› Por Hugo Soriani
En 1978, Argentina deja de ser sólo el país de Videla. Ahora es el de Videla y Menotti. Se va a jugar el Mundial de Fútbol y el escenario central en Buenos Aires, la monumental cancha de River, está a pocas cuadras del otro escenario central, el de la represión, la monumental Escuela de Mecánica de la Armada.
Hay dos escenarios centrales más en Córdoba, que son espejos de ellos. Uno es el estadio mundialista, el Château Carreras, y el otro es el campo de concentración La Perla, reino del general Menéndez, a sólo doce kilómetros de la capital.

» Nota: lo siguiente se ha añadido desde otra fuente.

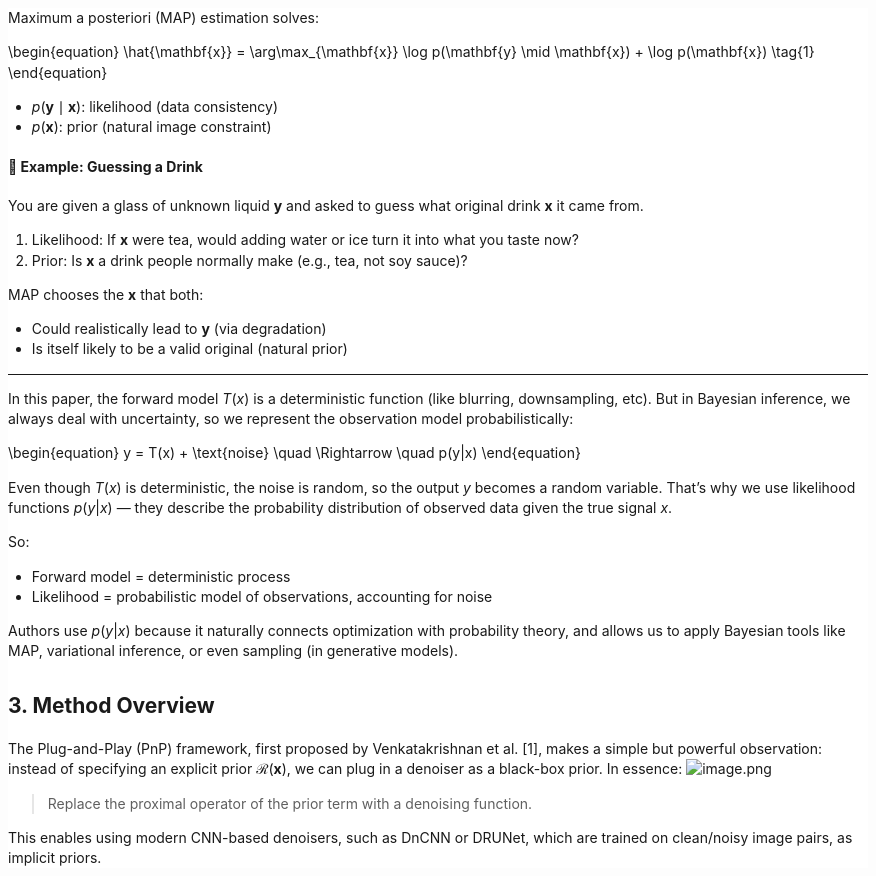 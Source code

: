 Maximum a posteriori (MAP) estimation solves:

\begin{equation}
\hat{\mathbf{x}} = \arg\max_{\mathbf{x}} \log p(\mathbf{y} \mid \mathbf{x}) + \log p(\mathbf{x})
\tag{1}
\end{equation}

- $p(\mathbf{y} \mid \mathbf{x})$: likelihood (data consistency)
- $p(\mathbf{x})$: prior (natural image constraint)

#### 🍵 Example: Guessing a Drink

You are given a glass of unknown liquid $\mathbf{y}$ and asked to guess what original drink $\mathbf{x}$ it came from.

1. Likelihood: If $\mathbf{x}$ were tea, would adding water or ice turn it into what you taste now?
2. Prior: Is $\mathbf{x}$ a drink people normally make (e.g., tea, not soy sauce)?

MAP chooses the $\mathbf{x}$ that both:
- Could realistically lead to $\mathbf{y}$ (via degradation)
- Is itself likely to be a valid original (natural prior)

---

In this paper, the forward model $T(x)$ is a deterministic function (like blurring, downsampling, etc). But in Bayesian inference, we always deal with uncertainty, so we represent the observation model probabilistically:

\begin{equation}
y = T(x) + \text{noise}
\quad \Rightarrow \quad p(y|x)
\end{equation}

Even though $T(x)$ is deterministic, the noise is random, so the output $y$ becomes a random variable. That’s why we use likelihood functions $p(y|x)$ — they describe the probability distribution of observed data given the true signal $x$.

So:  
- Forward model = deterministic process  
- Likelihood = probabilistic model of observations, accounting for noise

Authors use $p(y|x)$ because it naturally connects optimization with probability theory, and allows us to apply Bayesian tools like MAP, variational inference, or even sampling (in generative models).



## 3. Method Overview

The Plug-and-Play (PnP) framework, first proposed by Venkatakrishnan et al. [1], makes a simple but powerful observation: instead of specifying an explicit prior $\mathcal{R}(\mathbf{x})$, we can plug in a denoiser as a black-box prior. In essence:
![image.png](Chapter13_PlugAndPlay_files/image.png)
> Replace the proximal operator of the prior term with a denoising function.

This enables using modern CNN-based denoisers, such as DnCNN or DRUNet, which are trained on clean/noisy image pairs, as implicit priors.
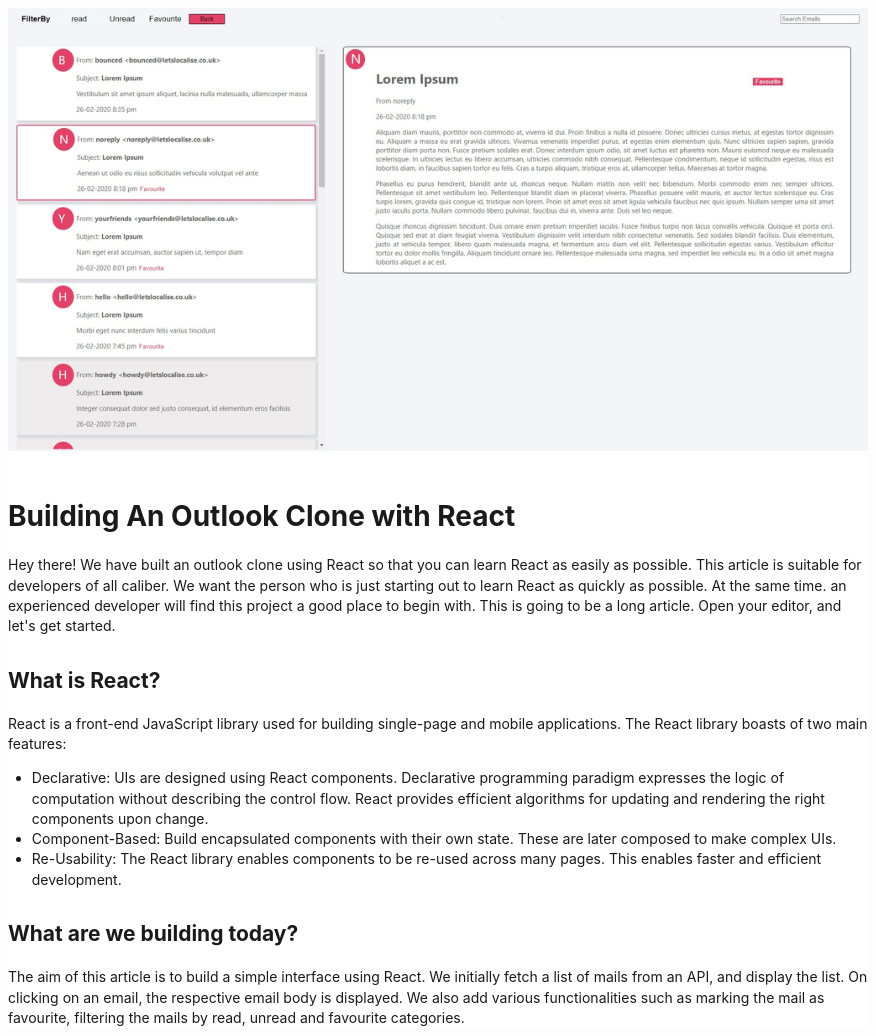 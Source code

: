 ![This is the cover image. The final output of outlook clone is shown](hero.jpg "Output")

# Building An Outlook Clone with React

Hey there! We have built an outlook clone using React so that you can learn React as easily as possible. This article is suitable for developers of all caliber. We want the person who is just starting out to learn React as quickly as possible. At the same time. an experienced developer will find this project a good place to begin with. This is going to be a long article. Open your editor, and let's get started. 

## What is React?

React is a front-end JavaScript library used for building single-page and mobile applications. The React library boasts of two main features:

- Declarative: UIs are designed using React components. Declarative programming paradigm expresses the logic of computation without describing the control flow. React provides efficient algorithms for updating and rendering the right components upon change.
- Component-Based: Build encapsulated components with their own state. These are later composed to make complex UIs.
- Re-Usability: The React library enables components to be re-used across many pages. This enables faster and efficient development.

## What are we building today?

The aim of this article is to build a simple interface using React. We initially fetch a list of mails from an API, and display the list. On clicking on an email, the respective email body is displayed. We also add various functionalities such as marking the mail as favourite, filtering the mails by read, unread and favourite categories.
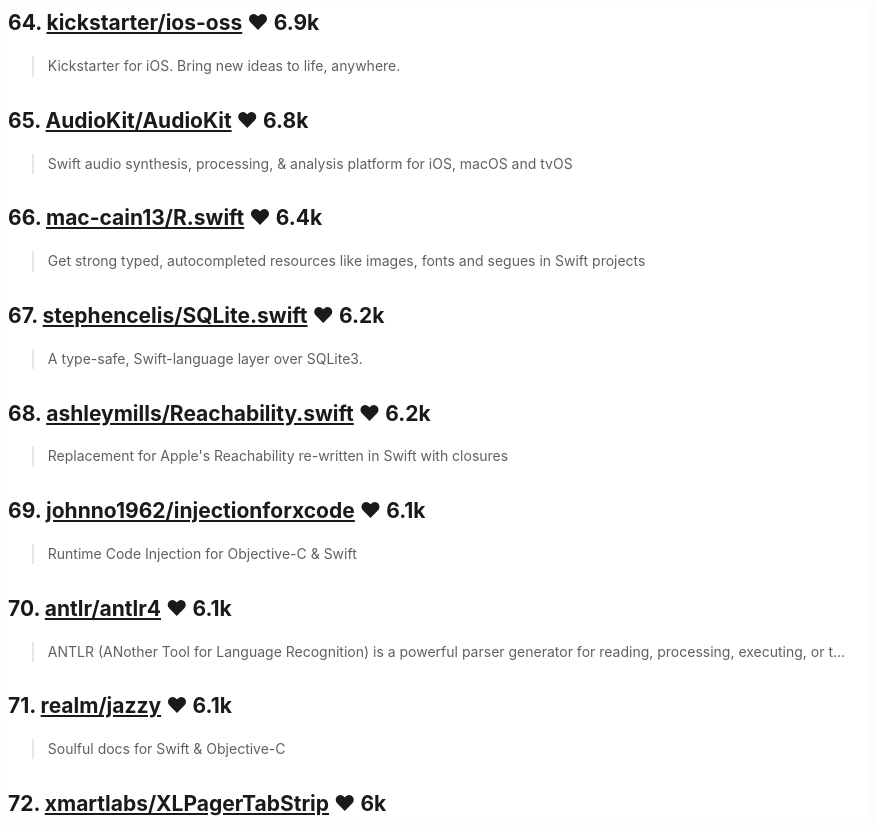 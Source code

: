 ## 64. [kickstarter/ios-oss](http://github.com/kickstarter/ios-oss)  ♥️ 6.9k
         
> Kickstarter for iOS. Bring new ideas to life, anywhere.
       

## 65. [AudioKit/AudioKit](http://github.com/AudioKit/AudioKit)  ♥️ 6.8k
         
> Swift audio synthesis, processing, & analysis platform for iOS, macOS and tvOS
       

## 66. [mac-cain13/R.swift](http://github.com/mac-cain13/R.swift)  ♥️ 6.4k
         
> Get strong typed, autocompleted resources like images, fonts and segues in Swift projects
       

## 67. [stephencelis/SQLite.swift](http://github.com/stephencelis/SQLite.swift)  ♥️ 6.2k
         
> A type-safe, Swift-language layer over SQLite3.
       

## 68. [ashleymills/Reachability.swift](http://github.com/ashleymills/Reachability.swift)  ♥️ 6.2k
         
> Replacement for Apple's Reachability re-written in Swift with closures
       

## 69. [johnno1962/injectionforxcode](http://github.com/johnno1962/injectionforxcode)  ♥️ 6.1k
         
> Runtime Code Injection for Objective-C & Swift
 

## 70. [antlr/antlr4](http://github.com/antlr/antlr4)  ♥️ 6.1k
         
> ANTLR (ANother Tool for Language Recognition) is a powerful parser generator for reading, processing, executing, or t…
       


## 71. [realm/jazzy](http://github.com/realm/jazzy)  ♥️ 6.1k
         
> Soulful docs for Swift & Objective-C
       

## 72. [xmartlabs/XLPagerTabStrip](http://github.com/xmartlabs/XLPagerTabStrip)  ♥️ 6k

El día del partido inaugural, Menéndez espera nuevos huéspedes, y para hacerles lugar mata a los que ya no le sirven.
En La Perla se tortura todos los días y todas las noches se fusila a los torturados. El sargento Oreste Padován se encargará de hacerles cavar sus fosas a los que van a matar. El sargento es de orejas grandes como sus ambiciones. A más fosas cavadas más posibilidades de ascenso, piensa Padován, mientras reparte palas a los condenados.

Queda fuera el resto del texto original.